TASK INPUT:
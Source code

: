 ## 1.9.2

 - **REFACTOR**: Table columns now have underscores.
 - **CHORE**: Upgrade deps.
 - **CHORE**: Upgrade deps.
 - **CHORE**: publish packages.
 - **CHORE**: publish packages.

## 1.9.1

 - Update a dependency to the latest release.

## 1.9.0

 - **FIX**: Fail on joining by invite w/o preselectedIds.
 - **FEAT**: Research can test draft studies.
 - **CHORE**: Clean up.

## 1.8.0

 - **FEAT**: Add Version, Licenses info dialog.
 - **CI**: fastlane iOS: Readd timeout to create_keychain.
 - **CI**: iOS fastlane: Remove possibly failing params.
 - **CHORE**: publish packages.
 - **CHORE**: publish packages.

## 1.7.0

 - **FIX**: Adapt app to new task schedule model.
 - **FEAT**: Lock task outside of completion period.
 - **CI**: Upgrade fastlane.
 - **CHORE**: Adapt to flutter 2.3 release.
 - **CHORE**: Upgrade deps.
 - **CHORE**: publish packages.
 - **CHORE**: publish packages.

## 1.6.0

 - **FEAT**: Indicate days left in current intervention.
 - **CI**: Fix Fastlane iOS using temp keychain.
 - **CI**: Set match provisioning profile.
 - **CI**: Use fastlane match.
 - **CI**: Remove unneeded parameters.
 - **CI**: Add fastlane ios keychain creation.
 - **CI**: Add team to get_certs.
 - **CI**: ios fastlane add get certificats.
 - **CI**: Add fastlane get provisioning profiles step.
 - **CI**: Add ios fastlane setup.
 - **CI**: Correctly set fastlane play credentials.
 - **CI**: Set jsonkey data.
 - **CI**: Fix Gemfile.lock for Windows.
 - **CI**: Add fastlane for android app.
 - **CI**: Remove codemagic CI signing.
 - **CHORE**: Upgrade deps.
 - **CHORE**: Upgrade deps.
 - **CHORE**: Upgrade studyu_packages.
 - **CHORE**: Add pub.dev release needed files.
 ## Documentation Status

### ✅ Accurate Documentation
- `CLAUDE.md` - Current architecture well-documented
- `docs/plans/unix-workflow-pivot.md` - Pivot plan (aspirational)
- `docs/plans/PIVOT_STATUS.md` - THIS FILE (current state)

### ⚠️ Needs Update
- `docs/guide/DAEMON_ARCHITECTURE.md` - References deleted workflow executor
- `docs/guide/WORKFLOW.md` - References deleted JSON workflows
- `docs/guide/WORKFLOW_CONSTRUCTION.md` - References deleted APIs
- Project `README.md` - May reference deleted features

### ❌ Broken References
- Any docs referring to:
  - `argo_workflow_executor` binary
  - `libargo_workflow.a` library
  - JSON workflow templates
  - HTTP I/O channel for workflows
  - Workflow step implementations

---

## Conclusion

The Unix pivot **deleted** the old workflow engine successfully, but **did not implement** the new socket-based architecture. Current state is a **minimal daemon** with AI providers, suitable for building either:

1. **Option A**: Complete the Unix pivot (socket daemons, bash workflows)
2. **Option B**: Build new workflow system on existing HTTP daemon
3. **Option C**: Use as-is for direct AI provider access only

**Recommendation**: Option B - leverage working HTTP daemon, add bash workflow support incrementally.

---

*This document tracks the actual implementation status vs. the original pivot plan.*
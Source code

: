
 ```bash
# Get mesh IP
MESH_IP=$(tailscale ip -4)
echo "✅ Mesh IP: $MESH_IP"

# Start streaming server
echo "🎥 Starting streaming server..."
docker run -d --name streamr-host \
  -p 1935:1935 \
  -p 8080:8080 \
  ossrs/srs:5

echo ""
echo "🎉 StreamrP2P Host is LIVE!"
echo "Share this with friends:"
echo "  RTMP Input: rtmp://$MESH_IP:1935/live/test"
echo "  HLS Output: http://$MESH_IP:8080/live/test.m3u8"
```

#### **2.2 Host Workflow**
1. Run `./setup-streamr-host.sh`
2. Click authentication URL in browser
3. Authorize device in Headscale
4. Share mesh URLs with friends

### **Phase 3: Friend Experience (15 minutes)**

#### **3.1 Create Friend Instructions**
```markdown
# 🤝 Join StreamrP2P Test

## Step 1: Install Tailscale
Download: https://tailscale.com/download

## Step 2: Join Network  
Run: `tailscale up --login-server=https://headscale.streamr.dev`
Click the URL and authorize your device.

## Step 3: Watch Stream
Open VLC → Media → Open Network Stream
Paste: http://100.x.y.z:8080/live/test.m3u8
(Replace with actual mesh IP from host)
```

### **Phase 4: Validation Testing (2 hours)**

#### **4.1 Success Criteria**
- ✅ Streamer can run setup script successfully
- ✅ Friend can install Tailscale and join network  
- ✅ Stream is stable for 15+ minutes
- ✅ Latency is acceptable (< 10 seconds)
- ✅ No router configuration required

ABOUT THIS TASK:
Copy the material above, keeping every line exactly as it stands.

PROBLEM SOLUTION:
Source code

: ## 1.9.2

 - **REFACTOR**: Table columns now have underscores.
 - **CHORE**: Upgrade deps.
 - **CHORE**: Upgrade deps.
 - **CHORE**: publish packages.
 - **CHORE**: publish packages.

## 1.9.1

 - Update a dependency to the latest release.

## 1.9.0

 - **FIX**: Fail on joining by invite w/o preselectedIds.
 - **FEAT**: Research can test draft studies.
 - **CHORE**: Clean up.

## 1.8.0

 - **FEAT**: Add Version, Licenses info dialog.
 - **CI**: fastlane iOS: Readd timeout to create_keychain.
 - **CI**: iOS fastlane: Remove possibly failing params.
 - **CHORE**: publish packages.
 - **CHORE**: publish packages.

## 1.7.0

 - **FIX**: Adapt app to new task schedule model.
 - **FEAT**: Lock task outside of completion period.
 - **CI**: Upgrade fastlane.
 - **CHORE**: Adapt to flutter 2.3 release.
 - **CHORE**: Upgrade deps.
 - **CHORE**: publish packages.
 - **CHORE**: publish packages.

## 1.6.0

 - **FEAT**: Indicate days left in current intervention.
 - **CI**: Fix Fastlane iOS using temp keychain.
 - **CI**: Set match provisioning profile.
 - **CI**: Use fastlane match.
 - **CI**: Remove unneeded parameters.
 - **CI**: Add fastlane ios keychain creation.
 - **CI**: Add team to get_certs.
 - **CI**: ios fastlane add get certificats.
 - **CI**: Add fastlane get provisioning profiles step.
 - **CI**: Add ios fastlane setup.
 - **CI**: Correctly set fastlane play credentials.
 - **CI**: Set jsonkey data.
 - **CI**: Fix Gemfile.lock for Windows.
 - **CI**: Add fastlane for android app.
 - **CI**: Remove codemagic CI signing.
 - **CHORE**: Upgrade deps.
 - **CHORE**: Upgrade deps.
 - **CHORE**: Upgrade studyu_packages.
 - **CHORE**: Add pub.dev release needed files.
 ## Documentation Status

### ✅ Accurate Documentation
- `CLAUDE.md` - Current architecture well-documented
- `docs/plans/unix-workflow-pivot.md` - Pivot plan (aspirational)
- `docs/plans/PIVOT_STATUS.md` - THIS FILE (current state)

### ⚠️ Needs Update
- `docs/guide/DAEMON_ARCHITECTURE.md` - References deleted workflow executor
- `docs/guide/WORKFLOW.md` - References deleted JSON workflows
- `docs/guide/WORKFLOW_CONSTRUCTION.md` - References deleted APIs
- Project `README.md` - May reference deleted features

### ❌ Broken References
- Any docs referring to:
  - `argo_workflow_executor` binary
  - `libargo_workflow.a` library
  - JSON workflow templates
  - HTTP I/O channel for workflows
  - Workflow step implementations

---

## Conclusion

The Unix pivot **deleted** the old workflow engine successfully, but **did not implement** the new socket-based architecture. Current state is a **minimal daemon** with AI providers, suitable for building either:

1. **Option A**: Complete the Unix pivot (socket daemons, bash workflows)
2. **Option B**: Build new workflow system on existing HTTP daemon
3. **Option C**: Use as-is for direct AI provider access only

**Recommendation**: Option B - leverage working HTTP daemon, add bash workflow support incrementally.

---

*This document tracks the actual implementation status vs. the original pivot plan.*
Source code

:
 ```bash
# Get mesh IP
MESH_IP=$(tailscale ip -4)
echo "✅ Mesh IP: $MESH_IP"

# Start streaming server
echo "🎥 Starting streaming server..."
docker run -d --name streamr-host \
  -p 1935:1935 \
  -p 8080:8080 \
  ossrs/srs:5

echo ""
echo "🎉 StreamrP2P Host is LIVE!"
echo "Share this with friends:"
echo "  RTMP Input: rtmp://$MESH_IP:1935/live/test"
echo "  HLS Output: http://$MESH_IP:8080/live/test.m3u8"
```

#### **2.2 Host Workflow**
1. Run `./setup-streamr-host.sh`
2. Click authentication URL in browser
3. Authorize device in Headscale
4. Share mesh URLs with friends

### **Phase 3: Friend Experience (15 minutes)**

#### **3.1 Create Friend Instructions**
```markdown
# 🤝 Join StreamrP2P Test

## Step 1: Install Tailscale
Download: https://tailscale.com/download

## Step 2: Join Network  
Run: `tailscale up --login-server=https://headscale.streamr.dev`
Click the URL and authorize your device.

## Step 3: Watch Stream
Open VLC → Media → Open Network Stream
Paste: http://100.x.y.z:8080/live/test.m3u8
(Replace with actual mesh IP from host)
```

### **Phase 4: Validation Testing (2 hours)**

#### **4.1 Success Criteria**
- ✅ Streamer can run setup script successfully
- ✅ Friend can install Tailscale and join network  
- ✅ Stream is stable for 15+ minutes
- ✅ Latency is acceptable (< 10 seconds)
- ✅ No router configuration required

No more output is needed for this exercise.